Formally titled the Jacqueline and Peter Hoefer Auditorium, the intimate venue holds an audience of about 200 in flexible seating for small ensemble, choral, and chamber orchestra performances on the stage. In this same space, performers often share the open floor with the audience, or the entire floor becomes a rehearsal stage for a full symphony orchestra. Also, the auditorium must adapt to an exceptionally diverse range of ensembles and music styles as it hosts both its own students and a packed calendar of programs for the local community. As a result, for such a modest facility, the acoustical requirements are extraordinary.
“The original physical acoustics were fine for a school auditorium,” observes Michel Taddei, Crowden’s director of artistic administration and principal double bassist for several area orchestras. “But as we’ve grown into a musical hub, with so many others using the facility, the fixed acoustics were not adequate for the wider range of demands.”

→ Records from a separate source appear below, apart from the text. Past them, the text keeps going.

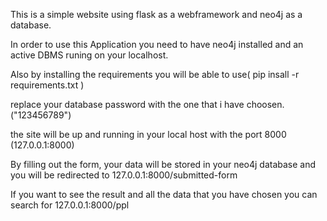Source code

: This is a simple website using flask as a webframework and neo4j as a database.

In order to use this Application you need to have neo4j installed and an active DBMS runing on your localhost.

Also by installing the requirements you will be able to use( pip insall -r requirements.txt )

replace your database password with the one that i have choosen.("123456789")

the site will be up and running in your local host with the port 8000 (127.0.0.1:8000)

By filling out the form, your data will be stored in your neo4j database and you will be redirected to 127.0.0.1:8000/submitted-form

If you want to see the result and all the data that you have chosen you can search for 127.0.0.1:8000/ppl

As an example, Taddei cites the Oakland East Bay Symphony, which often uses the auditorium floor as its rehearsal stage. “Before, it was a bit too loud and boomy for a group that size. Musicians were distracted by the room’s sonic buildup. Now, with the acoustic treatments and Constellation, they are delighted with the room’s sound and will be back on a regular basis.”
To address Crowden’s programming requirements, a controllable baseline acoustic was created through physical treatments. The Meyer Sound Constellation team then designed an active acoustical system adaptable to the full range of demands. Constellation here is split into two zones—upper and lateral—and employs the patented VRAS variable room acoustic system hosted on a D-Mitri digital audio platform to create a precise mixture of early reflections and late reverberations across five acoustic presets: speech, chamber, opera, symphony, and choir.

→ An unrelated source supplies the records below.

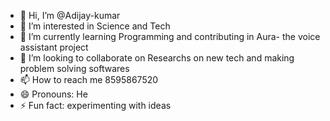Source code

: - 👋 Hi, I’m @Adijay-kumar
- 👀 I’m interested in Science and Tech
- 🌱 I’m currently learning Programming and contributing in Aura- the voice assistant project
- 💞️ I’m looking to collaborate on Researchs on new tech and making problem solving softwares
- 📫 How to reach me 8595867520 
- 😄 Pronouns: He
- ⚡ Fun fact: experimenting with ideas

<!---
Adijay-kumar/Adijay-kumar is a ✨ special ✨ repository because its `README.md` (this file) appears on your GitHub profile.
You can click the Preview link to take a look at your changes.
--->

The complete system, installed by San Francisco-based integrator Bug ID, includes 29 Meyer Sound miniature MM-4XP and directional MM-4XPD loudspeakers, 14 MM-10 subwoofers, and 24 microphones.

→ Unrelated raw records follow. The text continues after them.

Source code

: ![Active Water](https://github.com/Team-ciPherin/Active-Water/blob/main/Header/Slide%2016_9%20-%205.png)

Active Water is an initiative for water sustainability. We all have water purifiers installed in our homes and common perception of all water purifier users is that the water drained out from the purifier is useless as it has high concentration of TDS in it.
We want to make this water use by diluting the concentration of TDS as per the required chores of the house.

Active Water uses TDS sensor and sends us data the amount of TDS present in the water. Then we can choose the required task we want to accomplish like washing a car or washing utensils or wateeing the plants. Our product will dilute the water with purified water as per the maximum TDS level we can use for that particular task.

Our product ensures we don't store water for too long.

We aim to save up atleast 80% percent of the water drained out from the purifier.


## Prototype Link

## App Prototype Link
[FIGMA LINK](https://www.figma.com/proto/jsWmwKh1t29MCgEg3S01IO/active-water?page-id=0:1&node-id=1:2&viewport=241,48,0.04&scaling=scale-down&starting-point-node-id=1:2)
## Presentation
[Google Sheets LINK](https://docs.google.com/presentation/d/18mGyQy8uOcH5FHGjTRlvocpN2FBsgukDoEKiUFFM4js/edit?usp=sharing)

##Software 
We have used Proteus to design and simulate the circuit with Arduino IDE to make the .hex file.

According to Doris Fukawa, executive director for Crowden Music Center, Constellation’s flexibility is key. “In our after-school programs, it’s invaluable to be able to easily provide the proper acoustics for the smaller chamber ensembles as well as the large symphonic orchestras,” says Fukawa. “For our young students, Constellation allows them to become more aware of any acoustic space they play in and then learn to adapt to these environmental factors.”
The Jacqueline and Peter Hoefer Auditorium is currently still under renovation, with a grand reopening scheduled for fall 2013. The renovation is designed by Donn Logan of Marcy Wong Donn Logan Architects, the Berkeley-based firm behind the AIA Citation Award-winning Pearson Theatre at Meyer Sound’s headquarters. “Since I previously served on the Crowden Board for several years, it has been a special treat for me to see this system installed in Crowden’s Hoefer Auditorium,” says Logan. “Given Crowden’s diverse array of performance and rehearsal requirements, Constellation is the only solution that I know of that could have solved its acoustic needs.”